Shares of Moody's (NYSE:MCO) surged 69.5% in 2019, according to S&P Global Market Intelligence. Moody's has a strong competitive moat, as one of only three major global debt ratings agencies, along with Fitch Ratings and S&P Global (NYSE:SPGI). Collectively, these agencies have a 90% market share of global credit ratings.
At the end of 2018, as the Federal Reserve raised interest rates, debt issuance fell, harming the ratings agencies. However, as the Federal Reserve changed its tune in 2019 and began cutting rates, more companies felt the confidence to issue more debt. That, combined with continued growth in the smaller but significant analytics software segment, helped shares more than double the market's total returns this year.

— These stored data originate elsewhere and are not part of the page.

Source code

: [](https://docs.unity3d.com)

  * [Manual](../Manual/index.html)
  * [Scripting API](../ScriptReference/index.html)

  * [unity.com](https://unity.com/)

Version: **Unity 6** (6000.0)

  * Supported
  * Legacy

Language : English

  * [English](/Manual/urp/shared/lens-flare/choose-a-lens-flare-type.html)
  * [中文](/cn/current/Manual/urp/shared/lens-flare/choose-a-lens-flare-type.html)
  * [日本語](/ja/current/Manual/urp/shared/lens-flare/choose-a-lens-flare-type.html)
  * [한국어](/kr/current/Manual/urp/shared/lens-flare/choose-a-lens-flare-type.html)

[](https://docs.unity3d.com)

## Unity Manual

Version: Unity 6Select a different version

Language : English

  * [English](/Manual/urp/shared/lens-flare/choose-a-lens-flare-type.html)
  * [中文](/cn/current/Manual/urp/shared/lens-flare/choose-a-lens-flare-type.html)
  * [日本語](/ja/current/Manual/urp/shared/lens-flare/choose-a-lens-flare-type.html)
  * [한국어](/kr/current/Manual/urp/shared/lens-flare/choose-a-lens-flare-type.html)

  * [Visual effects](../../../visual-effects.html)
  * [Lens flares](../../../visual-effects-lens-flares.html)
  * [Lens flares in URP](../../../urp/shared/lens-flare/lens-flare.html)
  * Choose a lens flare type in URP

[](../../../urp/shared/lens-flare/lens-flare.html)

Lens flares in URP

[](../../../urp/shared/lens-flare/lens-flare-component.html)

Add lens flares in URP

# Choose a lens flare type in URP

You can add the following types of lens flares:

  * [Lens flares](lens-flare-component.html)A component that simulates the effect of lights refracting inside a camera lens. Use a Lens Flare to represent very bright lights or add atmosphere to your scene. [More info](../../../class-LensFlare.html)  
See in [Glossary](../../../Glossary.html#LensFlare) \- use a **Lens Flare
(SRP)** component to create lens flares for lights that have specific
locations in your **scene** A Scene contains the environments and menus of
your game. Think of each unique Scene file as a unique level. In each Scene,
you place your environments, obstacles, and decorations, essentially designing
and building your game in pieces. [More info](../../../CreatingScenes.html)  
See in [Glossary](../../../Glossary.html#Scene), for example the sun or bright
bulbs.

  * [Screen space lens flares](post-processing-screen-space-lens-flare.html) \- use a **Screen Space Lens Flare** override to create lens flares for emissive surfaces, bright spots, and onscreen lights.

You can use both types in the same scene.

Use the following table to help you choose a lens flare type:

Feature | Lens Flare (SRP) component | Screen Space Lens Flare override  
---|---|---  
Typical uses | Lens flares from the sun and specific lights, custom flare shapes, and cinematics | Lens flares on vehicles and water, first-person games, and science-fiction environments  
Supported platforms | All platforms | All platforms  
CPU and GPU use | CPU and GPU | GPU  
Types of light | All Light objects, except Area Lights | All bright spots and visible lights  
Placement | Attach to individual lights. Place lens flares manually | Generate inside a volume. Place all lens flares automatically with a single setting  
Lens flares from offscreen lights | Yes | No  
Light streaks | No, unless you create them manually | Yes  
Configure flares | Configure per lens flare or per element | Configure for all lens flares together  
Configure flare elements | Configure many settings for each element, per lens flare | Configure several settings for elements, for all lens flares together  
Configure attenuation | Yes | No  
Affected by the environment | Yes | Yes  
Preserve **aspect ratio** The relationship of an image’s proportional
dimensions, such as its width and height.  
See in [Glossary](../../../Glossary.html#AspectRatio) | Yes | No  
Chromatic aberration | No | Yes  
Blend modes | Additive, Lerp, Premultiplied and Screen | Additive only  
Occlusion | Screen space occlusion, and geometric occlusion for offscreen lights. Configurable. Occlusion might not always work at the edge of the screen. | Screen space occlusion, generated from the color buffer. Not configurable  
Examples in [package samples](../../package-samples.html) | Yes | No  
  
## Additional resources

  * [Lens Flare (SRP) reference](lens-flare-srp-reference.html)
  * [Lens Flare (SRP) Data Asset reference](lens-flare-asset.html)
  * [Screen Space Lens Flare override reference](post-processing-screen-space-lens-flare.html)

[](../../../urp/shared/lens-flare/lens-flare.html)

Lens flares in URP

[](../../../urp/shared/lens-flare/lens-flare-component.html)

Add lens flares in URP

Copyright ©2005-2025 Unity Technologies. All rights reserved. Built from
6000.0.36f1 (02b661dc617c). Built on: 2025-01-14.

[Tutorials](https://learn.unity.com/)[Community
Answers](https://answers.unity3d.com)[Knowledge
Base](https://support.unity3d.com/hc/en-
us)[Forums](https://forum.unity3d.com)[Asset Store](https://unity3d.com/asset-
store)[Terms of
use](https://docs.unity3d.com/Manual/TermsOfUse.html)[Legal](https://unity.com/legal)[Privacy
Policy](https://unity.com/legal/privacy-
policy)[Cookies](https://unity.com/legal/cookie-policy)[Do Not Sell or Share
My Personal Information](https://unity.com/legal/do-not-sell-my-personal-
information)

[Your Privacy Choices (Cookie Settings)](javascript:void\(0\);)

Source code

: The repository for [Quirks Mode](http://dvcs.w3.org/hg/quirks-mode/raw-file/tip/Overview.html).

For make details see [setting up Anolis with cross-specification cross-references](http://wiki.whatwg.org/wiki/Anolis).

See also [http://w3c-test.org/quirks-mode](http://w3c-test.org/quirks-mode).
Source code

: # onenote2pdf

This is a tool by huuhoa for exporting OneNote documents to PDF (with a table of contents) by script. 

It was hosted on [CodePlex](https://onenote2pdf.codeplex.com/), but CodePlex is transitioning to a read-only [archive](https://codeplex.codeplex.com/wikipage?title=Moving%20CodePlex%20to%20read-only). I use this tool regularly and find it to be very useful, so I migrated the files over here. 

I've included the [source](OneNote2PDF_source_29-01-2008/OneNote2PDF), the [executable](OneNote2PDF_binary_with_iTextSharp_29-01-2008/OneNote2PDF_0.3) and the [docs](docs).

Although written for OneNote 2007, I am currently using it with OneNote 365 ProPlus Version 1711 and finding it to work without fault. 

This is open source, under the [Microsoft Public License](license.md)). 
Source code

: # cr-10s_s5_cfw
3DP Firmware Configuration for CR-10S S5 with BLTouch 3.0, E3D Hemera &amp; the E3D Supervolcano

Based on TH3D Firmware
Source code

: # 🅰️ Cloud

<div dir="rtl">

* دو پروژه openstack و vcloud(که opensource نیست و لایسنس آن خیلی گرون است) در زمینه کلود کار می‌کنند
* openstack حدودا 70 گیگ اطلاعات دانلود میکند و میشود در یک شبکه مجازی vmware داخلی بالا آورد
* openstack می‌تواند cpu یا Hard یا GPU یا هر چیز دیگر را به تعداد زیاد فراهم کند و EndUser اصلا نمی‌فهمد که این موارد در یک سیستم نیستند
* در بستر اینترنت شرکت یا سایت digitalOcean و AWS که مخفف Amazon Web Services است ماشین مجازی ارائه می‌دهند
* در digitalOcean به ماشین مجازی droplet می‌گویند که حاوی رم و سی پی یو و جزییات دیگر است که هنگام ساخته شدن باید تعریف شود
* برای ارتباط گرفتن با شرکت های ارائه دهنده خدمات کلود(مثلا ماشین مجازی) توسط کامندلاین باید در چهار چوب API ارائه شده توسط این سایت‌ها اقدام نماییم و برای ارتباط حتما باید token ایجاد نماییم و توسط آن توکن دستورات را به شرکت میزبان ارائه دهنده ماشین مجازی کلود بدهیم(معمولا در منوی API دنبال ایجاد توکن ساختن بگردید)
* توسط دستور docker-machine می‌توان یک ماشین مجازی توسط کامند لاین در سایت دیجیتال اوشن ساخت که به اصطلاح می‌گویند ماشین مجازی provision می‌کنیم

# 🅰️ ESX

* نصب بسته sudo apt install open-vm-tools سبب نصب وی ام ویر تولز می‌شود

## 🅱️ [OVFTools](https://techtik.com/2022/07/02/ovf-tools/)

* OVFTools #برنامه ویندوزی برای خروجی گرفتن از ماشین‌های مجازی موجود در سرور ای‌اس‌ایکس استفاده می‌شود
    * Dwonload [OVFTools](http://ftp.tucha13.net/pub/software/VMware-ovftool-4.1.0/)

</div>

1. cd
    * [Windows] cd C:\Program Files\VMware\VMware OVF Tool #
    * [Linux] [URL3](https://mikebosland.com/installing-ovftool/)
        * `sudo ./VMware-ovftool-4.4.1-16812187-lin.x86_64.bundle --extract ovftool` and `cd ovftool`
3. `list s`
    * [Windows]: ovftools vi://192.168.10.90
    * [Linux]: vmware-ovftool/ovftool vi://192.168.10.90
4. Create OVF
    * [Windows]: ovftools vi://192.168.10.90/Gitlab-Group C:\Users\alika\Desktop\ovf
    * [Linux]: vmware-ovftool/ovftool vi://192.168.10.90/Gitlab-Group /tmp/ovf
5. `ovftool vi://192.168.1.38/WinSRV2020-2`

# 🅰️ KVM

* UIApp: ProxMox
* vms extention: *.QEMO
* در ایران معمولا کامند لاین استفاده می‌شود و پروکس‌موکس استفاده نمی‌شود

In the third quarter of 2019, overall debt issuance grew for the first time in a year, after four straight quarters of declines. That led to 16% growth in Moody's Investors Service -- the segment that gives debt ratings and which makes up roughly 62% of revenue. Meanwhile, the smaller Moody's Analytics Services segment hummed along with 13% growth in the third quarter.
Investors somewhat anticipated the return to growth, as Moody's had already surged 39.5% in the first half of 2019 in anticipation of lower rates and more confidence on the part of CEOs and CFOs.
During the year, Moody's also made a number of bolt-on acquisitions to boost its analytics services, especially in the field of ESG risk assessment, with the acquisitions of Video Eliris, Four Twenty Seven, Inc., and Syntao Green Finance. In addition, Moody's also acquired RiskFirst, a leading risk analytics provider to asset managers and pension funds, along with AB5 Suite, a software platform for asset-backed securities issuers and trustees.
Moody's has won investors' praise for leveraging its wide-moat, high-margin debt issuance business to buy up software companies, which also have a strong recurring financial profile. Yet aside from product expansion into software, Moody's is also set to expand geographically. Moody's owns a 30% stake in CCXI, China's largest debt rating agency, and in September the company launched Moody's Local, which will begin issuing credit ratings in Latin America.
As long as interest rates don't spike and economic growth keeps humming along domestically and abroad, things should remain favorable for Moody's shares because of its dominant position in credit ratings and its strong analytics portfolio -- though perhaps not quite as good as 2019.